The letter cites 10 different reasons for their lack of confidence, including Hogan's actions during the recent enrollment management controversy and the resignation of his former chief of staff, Lisa Troyer, and his "extraordinary bullying" of Urbana Chancellor Phyllis Wise after just months on the job.
"In our view he lacks the values, commitments, management style, ethics, and even manners, needed to lead this University, and his Presidency should be ended at the earliest opportunity," the letter said.
"We reach this conclusion reluctantly and do not take the implications of it at all lightly. We recognize that there are real costs to ending another presidency so soon after the premature ending of that of Hogan's predecessor. But we, as well as many others at our institution, find the situation with Hogan as President to be so intolerable that rectifying this mistake would be worth the admittedly serious costs."
More than 200 professors with prestigious endowed chairs are being asked to sign the letter.
The signatories include three Swanlund Chairs and five faculty from the Center for Advanced Study, among them music Professor Ian Hobson and Susan Kieffer, professor of geology and physics. Also signing was former Law Dean Heidi Hurd.
The letter follows six others sent by faculty in recent weeks raising concerns about Hogan's leadership, including one signed by 126 named professors on Jan. 12.
The latest version focuses less on the merits of the enrollment management plan and more on Hogan's style of leadership, citing emails obtained through the Freedom of Information Act.

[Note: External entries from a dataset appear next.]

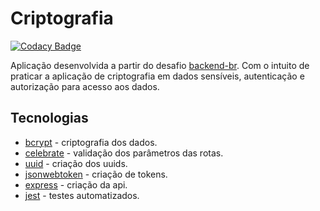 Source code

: # Criptografia

[![Codacy Badge](https://api.codacy.com/project/badge/Grade/7c01b9827f984a0f854e6ff384c03e2b)](https://app.codacy.com/gh/Pedroh1510/brincando-com-criptografia?utm_source=github.com&utm_medium=referral&utm_content=Pedroh1510/brincando-com-criptografia&utm_campaign=Badge_Grade_Settings)

Aplicação desenvolvida a partir do desafio [backend-br](https://github.com/backend-br/desafios/tree/master/2%20-%20Medium/Criptografia). Com o intuito de praticar a aplicação de criptografia em dados sensíveis, autenticação e autorização para acesso aos dados.

## Tecnologias

- [bcrypt](https://github.com/kelektiv/node.bcrypt.js#readme) - criptografia dos dados.
- [celebrate](https://github.com/arb/celebrate#readme) - validação dos parâmetros das rotas.
- [uuid](https://github.com/uuidjs/uuid#readme) - criação dos uuids.
- [jsonwebtoken](https://github.com/auth0/node-jsonwebtoken#readme) - criação de tokens.
- [express](http://expressjs.com/) - criação da api.
- [jest](https://jestjs.io/) - testes automatizados.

The emails were first disclosed by The News-Gazette.
UI spokesman Thomas Hardy said the letter perpetuates inaccuracies in an earlier letter sent by Moore to the trustees on Feb. 8.
"It's unfortunate that something fraught with inaccuracies and insinuation would have support at any level," Hardy said.
Hardy said the board, and Chairman Christopher Kennedy, have reiterated their support for Hogan in recent weeks and throughout his presidency. He also said the number of faculty represented by the letter is small compared to the UI's 40,000-plus employees.